**What is being asked**.
Only the lines of the data below from the one with "### 3. Location Data" through the one with "- Treated as sensitive personal data" are wanted. Repeat them exactly.
══════════════════════════════
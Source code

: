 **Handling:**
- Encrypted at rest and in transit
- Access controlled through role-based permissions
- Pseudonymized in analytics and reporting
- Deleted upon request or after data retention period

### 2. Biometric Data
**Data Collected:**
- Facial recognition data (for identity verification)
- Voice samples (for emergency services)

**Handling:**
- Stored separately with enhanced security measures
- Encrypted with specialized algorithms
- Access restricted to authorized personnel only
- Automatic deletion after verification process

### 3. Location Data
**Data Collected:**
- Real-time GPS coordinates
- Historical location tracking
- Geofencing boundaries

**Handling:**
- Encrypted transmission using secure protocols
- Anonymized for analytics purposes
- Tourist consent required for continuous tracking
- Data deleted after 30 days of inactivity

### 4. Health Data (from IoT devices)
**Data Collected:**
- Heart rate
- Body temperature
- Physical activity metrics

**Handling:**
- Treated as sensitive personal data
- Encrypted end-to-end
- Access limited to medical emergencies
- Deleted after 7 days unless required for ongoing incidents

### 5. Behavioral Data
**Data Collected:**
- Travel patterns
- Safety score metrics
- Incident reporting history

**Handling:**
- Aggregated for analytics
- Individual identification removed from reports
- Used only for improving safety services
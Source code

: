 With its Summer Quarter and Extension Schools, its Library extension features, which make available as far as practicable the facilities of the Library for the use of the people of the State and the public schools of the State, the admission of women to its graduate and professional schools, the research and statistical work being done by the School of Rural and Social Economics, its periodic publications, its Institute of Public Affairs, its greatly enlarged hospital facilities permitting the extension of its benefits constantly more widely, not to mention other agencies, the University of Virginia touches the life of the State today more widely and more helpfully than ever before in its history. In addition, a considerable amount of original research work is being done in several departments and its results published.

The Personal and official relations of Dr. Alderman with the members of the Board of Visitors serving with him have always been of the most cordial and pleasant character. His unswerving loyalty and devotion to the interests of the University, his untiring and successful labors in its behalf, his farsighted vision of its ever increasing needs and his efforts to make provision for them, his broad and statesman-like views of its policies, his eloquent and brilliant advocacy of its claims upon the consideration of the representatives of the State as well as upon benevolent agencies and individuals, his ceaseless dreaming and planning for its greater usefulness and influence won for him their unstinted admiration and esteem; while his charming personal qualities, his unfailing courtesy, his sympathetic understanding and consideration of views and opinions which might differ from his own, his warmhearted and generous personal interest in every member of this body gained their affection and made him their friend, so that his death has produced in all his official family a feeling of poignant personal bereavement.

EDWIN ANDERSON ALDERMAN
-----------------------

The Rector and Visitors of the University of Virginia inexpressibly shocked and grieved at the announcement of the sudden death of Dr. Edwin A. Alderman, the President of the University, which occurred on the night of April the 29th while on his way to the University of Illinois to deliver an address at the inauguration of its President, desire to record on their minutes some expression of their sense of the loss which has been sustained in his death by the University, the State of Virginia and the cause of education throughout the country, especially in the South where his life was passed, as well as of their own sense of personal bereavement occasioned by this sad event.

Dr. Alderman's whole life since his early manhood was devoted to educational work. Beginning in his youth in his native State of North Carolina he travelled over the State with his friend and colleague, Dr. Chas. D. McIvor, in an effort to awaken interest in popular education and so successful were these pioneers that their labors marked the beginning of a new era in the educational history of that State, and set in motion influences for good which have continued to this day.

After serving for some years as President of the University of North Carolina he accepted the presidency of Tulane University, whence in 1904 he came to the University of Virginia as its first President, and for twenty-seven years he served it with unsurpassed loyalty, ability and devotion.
══════════════════════════════
**Answer box**.
### 3. Location Data
**Data Collected:**
- Real-time GPS coordinates
- Historical location tracking
- Geofencing boundaries

**Handling:**
- Encrypted transmission using secure protocols
- Anonymized for analytics purposes
- Tourist consent required for continuous tracking
- Data deleted after 30 days of inactivity

### 4. Health Data (from IoT devices)
**Data Collected:**
- Heart rate
- Body temperature
- Physical activity metrics

**Handling:**
- Treated as sensitive personal data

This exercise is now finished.